Reena and I discuss:
  • intentionally creating a vacancy on the committee at the AGM. Is this legal?
  • when minor work becomes a major issue
  • the creative resolution of Tribunal proceedings for a dysfunctional owners corporation,
and more.

Links mentioned:

12 Responses

  1. Hi Amanda and Reena;

    Thanks again for the podcast.

    Re the matter of the Vacant position on the Committee: I am wondering whether there is away that you can search the podcasts to references for this. As I listened this morning I felt that this topic had come up before and I felt that on the previous occasion the discussion mentioned that a vacant position could be created for situations similar to the one presented by Reena in the podcast. If my memory serves me correctly, it was associated with Reg 9 (3) which states “After the chairperson declares that nominations have closed, the owners corporation is to decide, in accordance with the Act, the number of members of the strata committee.”

    Very keen to listen to the previous podcast again – just not able to locate it

    1. Hi singaustralia, with the recent site upgrade we seem to have lost the ‘search’ function which was previously on the podcasts library. We’re having our developer add that back now. But I have to say, I can’t recall Reena and I having discussed how a vacant position could be created? See the comment below from Chris Bone. That idea is a good one…it’s not mine though!

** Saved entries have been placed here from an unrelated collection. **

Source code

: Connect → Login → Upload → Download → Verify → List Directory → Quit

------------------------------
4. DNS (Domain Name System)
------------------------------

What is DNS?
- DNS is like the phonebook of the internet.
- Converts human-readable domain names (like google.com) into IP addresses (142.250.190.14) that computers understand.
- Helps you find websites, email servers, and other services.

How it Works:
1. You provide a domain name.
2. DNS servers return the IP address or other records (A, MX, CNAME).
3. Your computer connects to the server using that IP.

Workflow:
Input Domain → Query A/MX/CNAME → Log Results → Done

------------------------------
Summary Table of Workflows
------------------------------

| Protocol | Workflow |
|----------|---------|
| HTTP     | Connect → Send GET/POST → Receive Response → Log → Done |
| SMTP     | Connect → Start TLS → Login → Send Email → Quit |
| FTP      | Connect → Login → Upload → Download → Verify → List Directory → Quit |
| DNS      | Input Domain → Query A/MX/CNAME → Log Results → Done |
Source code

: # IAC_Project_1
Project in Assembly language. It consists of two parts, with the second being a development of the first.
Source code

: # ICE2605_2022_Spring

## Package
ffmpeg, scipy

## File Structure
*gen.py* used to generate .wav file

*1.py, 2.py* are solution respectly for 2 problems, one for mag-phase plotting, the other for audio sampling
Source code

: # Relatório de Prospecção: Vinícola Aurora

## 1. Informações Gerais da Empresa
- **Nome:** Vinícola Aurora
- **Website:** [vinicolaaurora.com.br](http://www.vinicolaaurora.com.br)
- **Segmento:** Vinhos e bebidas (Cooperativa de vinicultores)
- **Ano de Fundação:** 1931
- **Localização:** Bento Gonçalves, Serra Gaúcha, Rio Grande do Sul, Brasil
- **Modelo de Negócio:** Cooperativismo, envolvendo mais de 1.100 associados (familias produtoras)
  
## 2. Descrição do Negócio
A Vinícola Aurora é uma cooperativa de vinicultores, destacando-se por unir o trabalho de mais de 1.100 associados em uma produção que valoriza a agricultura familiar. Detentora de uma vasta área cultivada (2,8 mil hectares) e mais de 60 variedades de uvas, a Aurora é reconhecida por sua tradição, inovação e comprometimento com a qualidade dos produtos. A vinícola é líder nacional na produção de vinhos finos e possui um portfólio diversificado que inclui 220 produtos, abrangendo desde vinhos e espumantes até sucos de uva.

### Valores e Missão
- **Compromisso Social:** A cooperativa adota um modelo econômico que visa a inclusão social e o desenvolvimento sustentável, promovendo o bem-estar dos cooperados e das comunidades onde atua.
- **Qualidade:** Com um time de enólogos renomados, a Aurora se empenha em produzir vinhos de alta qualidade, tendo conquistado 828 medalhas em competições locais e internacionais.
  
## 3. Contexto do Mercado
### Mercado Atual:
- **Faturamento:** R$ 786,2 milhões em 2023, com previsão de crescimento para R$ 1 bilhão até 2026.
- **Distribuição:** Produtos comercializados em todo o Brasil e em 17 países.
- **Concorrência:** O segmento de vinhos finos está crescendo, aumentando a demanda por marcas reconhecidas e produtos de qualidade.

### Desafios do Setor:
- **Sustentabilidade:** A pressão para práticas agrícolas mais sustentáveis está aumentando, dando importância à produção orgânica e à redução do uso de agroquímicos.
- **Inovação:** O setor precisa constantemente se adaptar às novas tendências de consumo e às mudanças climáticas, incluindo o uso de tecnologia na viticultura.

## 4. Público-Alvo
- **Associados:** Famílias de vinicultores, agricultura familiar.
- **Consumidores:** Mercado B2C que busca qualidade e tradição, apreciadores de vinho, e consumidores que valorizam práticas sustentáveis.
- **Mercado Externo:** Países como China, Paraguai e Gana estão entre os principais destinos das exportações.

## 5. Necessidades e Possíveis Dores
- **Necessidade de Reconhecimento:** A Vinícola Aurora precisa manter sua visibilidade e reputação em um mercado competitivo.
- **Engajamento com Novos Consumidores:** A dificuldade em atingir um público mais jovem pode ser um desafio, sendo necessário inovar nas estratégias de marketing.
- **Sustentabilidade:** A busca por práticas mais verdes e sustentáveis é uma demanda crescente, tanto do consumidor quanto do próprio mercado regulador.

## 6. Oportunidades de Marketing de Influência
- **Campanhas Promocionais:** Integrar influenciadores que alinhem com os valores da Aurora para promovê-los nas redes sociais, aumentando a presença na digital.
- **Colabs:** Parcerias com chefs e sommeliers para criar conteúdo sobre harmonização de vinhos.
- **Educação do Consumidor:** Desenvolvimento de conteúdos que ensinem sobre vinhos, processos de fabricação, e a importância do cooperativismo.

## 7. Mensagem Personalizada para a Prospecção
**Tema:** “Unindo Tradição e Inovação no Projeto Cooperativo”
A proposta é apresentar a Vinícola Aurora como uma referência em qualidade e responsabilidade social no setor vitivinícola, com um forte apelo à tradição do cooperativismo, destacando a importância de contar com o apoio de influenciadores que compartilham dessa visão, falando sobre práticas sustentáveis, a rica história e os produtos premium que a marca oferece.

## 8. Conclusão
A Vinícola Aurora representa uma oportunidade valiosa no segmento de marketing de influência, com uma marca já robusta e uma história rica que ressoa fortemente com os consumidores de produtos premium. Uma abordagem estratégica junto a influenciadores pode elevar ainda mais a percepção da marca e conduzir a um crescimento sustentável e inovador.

  2. Notwithstanding the OC can’t create a vacancy there is still the following;
    38 Acts and proceedings of strata committee valid despite vacancies or defects
    (1) This section applies if, when any act or proceeding of a strata committee was done, taken or commenced there was—
    (a) a vacancy in the office of an officer of the owners corporation or any other member of the strata committee, or
    (b) any defect in the appointment, or any disqualification, of any such officer or member.
    (2) Any act or proceeding of a strata committee done in good faith is as valid as if the vacancy, defect or disqualification did not exist and the strata committee were fully and properly constituted.

    So whatever the SC do would still be valid despite the ‘defect’ of having the extra SC member who was not compliantly elected?

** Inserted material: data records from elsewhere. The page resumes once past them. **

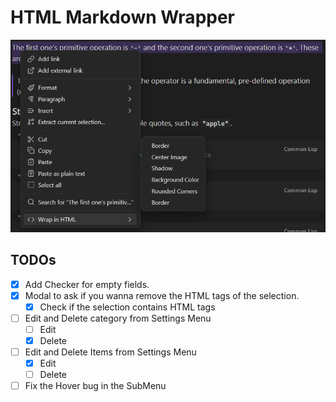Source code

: # HTML Markdown Wrapper

![showcase](./Images/menu.png)

## TODOs

- [X] Add Checker for empty fields.
- [X] Modal to ask if you wanna remove the HTML tags of the selection.
  - [X] Check if the selection contains HTML tags
- [ ] Edit and Delete category from Settings Menu
  - [ ] Edit
  - [X] Delete
- [ ] Edit and Delete Items from Settings Menu
  - [X] Edit
  - [ ] Delete
- [ ] Fix the Hover bug in the SubMenu
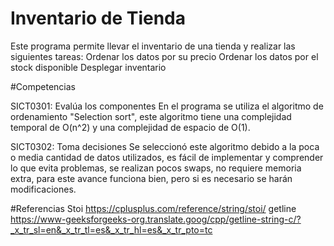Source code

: # Inventario de Tienda
Este programa permite llevar el inventario de una tienda y realizar las siguientes tareas:
Ordenar los datos por su precio
Ordenar los datos por el stock disponible
Desplegar inventario




#Competencias


SICT0301: Evalúa los componentes
En el programa se utiliza el algoritmo de ordenamiento "Selection sort", este algoritmo tiene una complejidad temporal de O(n^2)
y una complejidad de espacio de O(1). 

SICT0302: Toma decisiones
Se seleccionó este algoritmo debido a la poca o media cantidad de datos utilizados, es fácil de implementar y comprender lo que evita problemas, 
se realizan pocos swaps, no requiere memoria extra, para este avance funciona bien, pero si es necesario se harán modificaciones. 

#Referencias
Stoi
https://cplusplus.com/reference/string/stoi/
getline
https://www-geeksforgeeks-org.translate.goog/cpp/getline-string-c/?_x_tr_sl=en&_x_tr_tl=es&_x_tr_hl=es&_x_tr_pto=tc

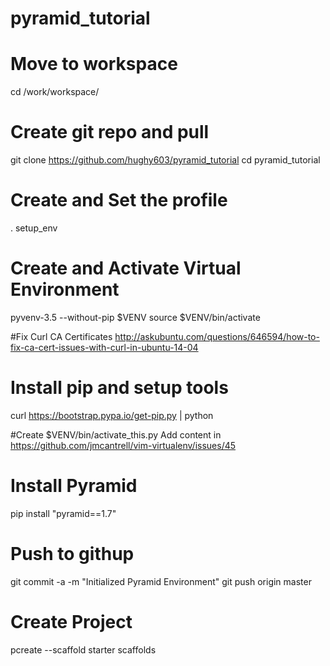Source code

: # pyramid_tutorial

# Move to workspace
cd /work/workspace/

# Create git repo and pull
git clone https://github.com/hughy603/pyramid_tutorial
cd pyramid_tutorial

# Create and Set the profile
. setup_env

# Create and Activate Virtual Environment
pyvenv-3.5 --without-pip $VENV
source $VENV/bin/activate

#Fix Curl CA Certificates
http://askubuntu.com/questions/646594/how-to-fix-ca-cert-issues-with-curl-in-ubuntu-14-04

# Install pip and setup tools
curl https://bootstrap.pypa.io/get-pip.py | python

#Create $VENV/bin/activate_this.py
Add content in https://github.com/jmcantrell/vim-virtualenv/issues/45

# Install Pyramid
pip install "pyramid==1.7"

# Push to githup
git commit -a -m "Initialized Pyramid Environment"
git push origin master

# Create Project
pcreate --scaffold starter scaffolds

    Animals: If the OC can refuse an animal (if the animal causes a nuisance) isn’t that putting the cart before the horse?
    It would only be after a pet was allowed that its ‘nuisance value’ would come to light.

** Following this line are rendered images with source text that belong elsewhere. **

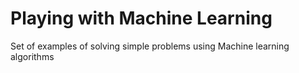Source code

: # Playing with Machine Learning
Set of examples of solving simple problems using Machine learning algorithms
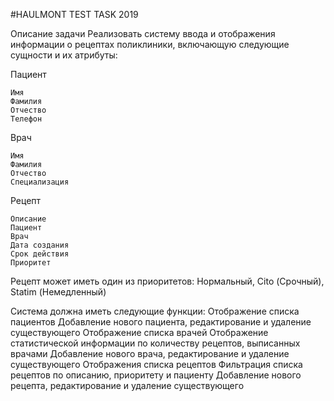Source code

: #HAULMONT TEST TASK 2019

Описание задачи
Реализовать систему ввода и отображения информации о рецептах поликлиники, включающую следующие сущности и их атрибуты:

Пациент

    Имя
    Фамилия
    Отчество
    Телефон
   
Врач

    Имя
    Фамилия
    Отчество
    Специализация
    
Рецепт

    Описание
    Пациент
    Врач
    Дата создания
    Срок действия
    Приоритет

Рецепт может иметь один из приоритетов: Нормальный, Cito (Срочный), Statim (Немедленный)

Система должна иметь следующие функции:
  Отображение списка пациентов
  Добавление нового пациента, редактирование и удаление существующего
  Отображение списка врачей
  Отображение статистической информации по количеству рецептов, выписанных врачами
  Добавление нового врача, редактирование и удаление существующего
  Отображения списка рецептов
  Фильтрация списка рецептов по описанию, приоритету и пациенту
  Добавление нового рецепта, редактирование и удаление существующего
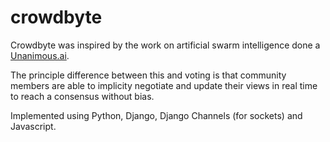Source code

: # crowdbyte

Crowdbyte was inspired by the work on artificial swarm intelligence done a [Unanimous.ai](https://unanimous.ai).

The principle difference between this and voting is that community members are able to implicity negotiate and update their views in real time to reach a consensus without bias.



Implemented using Python, Django, Django Channels (for sockets) and Javascript.
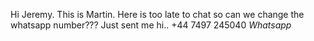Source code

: Hi Jeremy. This is Martin. Here is too late to chat so can we change the whatsapp number??? Just sent me hi..
+44 7497 245040 *Whatsapp*
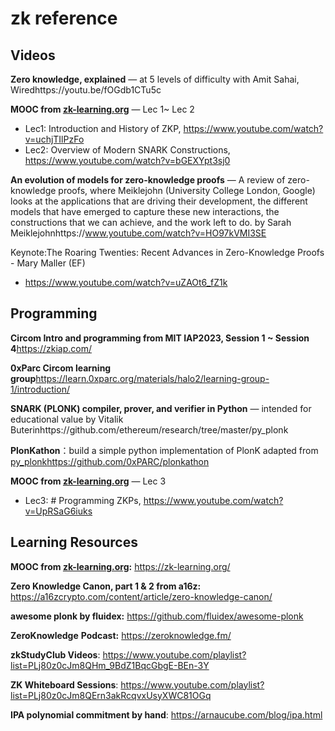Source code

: # zk reference


## Videos

**Zero knowledge, explained** — at 5 levels of difficulty  with Amit Sahai, Wiredhttps://youtu.be/fOGdb1CTu5c

**MOOC from [zk-learning.org](http://zk-learning.org/)** — Lec 1~ Lec 2

- Lec1: Introduction and History of ZKP, https://www.youtube.com/watch?v=uchjTIlPzFo
- Lec2: Overview of Modern SNARK Constructions, https://www.youtube.com/watch?v=bGEXYpt3sj0

**An evolution of models for zero-knowledge proofs** — A review of zero-knowledge proofs, where Meiklejohn (University College London, Google) looks at the applications that are driving their development, the different models that have emerged to capture these new interactions, the constructions that we can achieve, and the work left to do. by Sarah Meiklejohnhttps://www.youtube.com/watch?v=HO97kVMI3SE



Keynote:The Roaring Twenties: Recent Advances in Zero-Knowledge Proofs - Mary Maller (EF)

- https://www.youtube.com/watch?v=uZAOt6_fZ1k 



## Programming

**Circom Intro and programming from MIT IAP2023, Session 1 ~ Session 4**https://zkiap.com/

**0xParc Circom learning group**https://learn.0xparc.org/materials/halo2/learning-group-1/introduction/

**SNARK (PLONK) compiler, prover, and verifier in Python** — intended for educational value by Vitalik Buterinhttps://github.com/ethereum/research/tree/master/py_plonk

**PlonKathon**：build a simple python implementation of PlonK adapted from [py_plonk](https://github.com/ethereum/research/tree/master/py_plonk)https://github.com/0xPARC/plonkathon

**MOOC from [zk-learning.org](http://zk-learning.org/)** — Lec 3

- Lec3: # Programming ZKPs, https://www.youtube.com/watch?v=UpRSaG6iuks



## Learning Resources

**MOOC from [zk-learning.org](http://zk-learning.org):** https://zk-learning.org/

**Zero Knowledge Canon, part 1 & 2 from a16z:** https://a16zcrypto.com/content/article/zero-knowledge-canon/

**awesome plonk by fluidex:** https://github.com/fluidex/awesome-plonk

**ZeroKnowledge** **Podcast:** https://zeroknowledge.fm/

**zkStudyClub Videos**: https://www.youtube.com/playlist?list=PLj80z0cJm8QHm_9BdZ1BqcGbgE-BEn-3Y

**ZK Whiteboard Sessions**: https://www.youtube.com/playlist?list=PLj80z0cJm8QErn3akRcqvxUsyXWC81OGq

**IPA polynomial commitment by hand**: https://arnaucube.com/blog/ipa.html
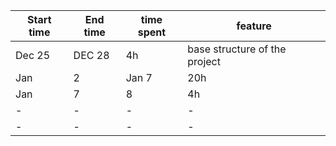 | Start time  | End time | time spent | feature |
|-----------|-------------|-------------|-------------|
| Dec 25 | DEC 28 | 4h | base structure of the project |
| Jan | 2 | Jan 7 | 20h | framebox and animation |
| Jan | 7 | 8 | 4h | fix functionality |
| - | - | - | - |
| - | - | -| -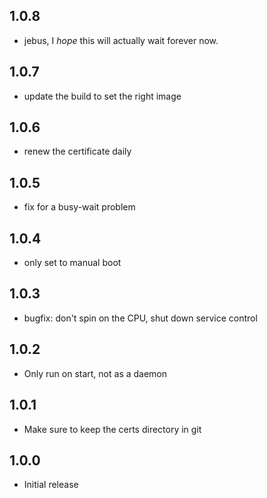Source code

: <!-- https://developers.home-assistant.io/docs/add-ons/presentation#keeping-a-changelog -->

## 1.0.8

- jebus, I _hope_ this will actually wait forever now.

## 1.0.7

- update the build to set the right image

## 1.0.6

- renew the certificate daily

## 1.0.5

- fix for a busy-wait problem

## 1.0.4

- only set to manual boot

## 1.0.3

- bugfix: don't spin on the CPU, shut down service control

## 1.0.2

- Only run on start, not as a daemon

## 1.0.1

- Make sure to keep the certs directory in git

## 1.0.0

- Initial release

    Flooring: perhaps turn to Krims (Krimbogiannis) and consider the ‘fabric of the building’.

    1. Hi billenben, on the animal issue, you’d probably be interested in this very recent advice I have received from a barrister on the point:

      “…Another aspect of section 137B(2) is that it is framed in the present tense. The keeping of an animal is reasonable unless the animal unreasonably interferes with another occupant’s amenity. The sub-section does not provide for an anticipated interference.

      Thus, a by-law arguably cannot provide a blanket prohibition on the keeping of a man-eating lion. The owners corporation has to wait until the man-eating lion unreasonably interferes with another occupant’s amenity and only then prohibit the keeping of it.

      That reading of sub-section 137B(2) is contradicted by sub-section 137B(5)(b) which contemplates that a by-law may require a lot owner to obtain the owners corporation’s consent before the keeping of an animal in a lot begins. Thus, sub-section (5) does provide for an anticipated interference.

      In my opinion, a court or tribunal will reconcile these two contradictory provisions by accepting the impracticality of a narrow, present tense only, reading of subsection 137B(2) and the less ambiguous intention of subsection 137B(5)(b). That is, sub- section 137B(2) will most likely be construed to have the following effect: “It is taken to be reasonable to keep an animal on a lot unless the keeping of the animal unreasonably interferes with or is likely to unreasonably interfere with another occupant’s use and enjoyment of the occupant’s lot or the common property.” “

      1. Indeed my point, the present tense.
        That interpretation works for hungry lions.
        I think we are going to need a Colosseum here, to go with our existing quarry and cemetery.

        (5) An owners corporation is taken to have given permission for the keeping of an animal on a lot
        (a) it made a decision about the keeping of the animal in contravention of subsection (1)(b), or
        (b) a decision of the owners corporation is required before the animal may be kept on the lot
        and the owners corporation failed to make a decision within a reasonable time.

        Not sure about the Baristas view on (5). I will think about it as (5) does have a different temporal vibe to it.
        many thanks

      2. Can’t wait to see the objective test of what is ‘likely to unreasonably interfere’.
        For a dog; something like the breed is a recognized fighting breed would be in the ball park but if the current Regs are giving us a framework for ‘unreasonable’ then that would not make the cut.
        Subjective anti pets dominated OC’s are going to create all sorts of fun for NCAT and lawyers with their ideas of what ‘likely to’ means for them.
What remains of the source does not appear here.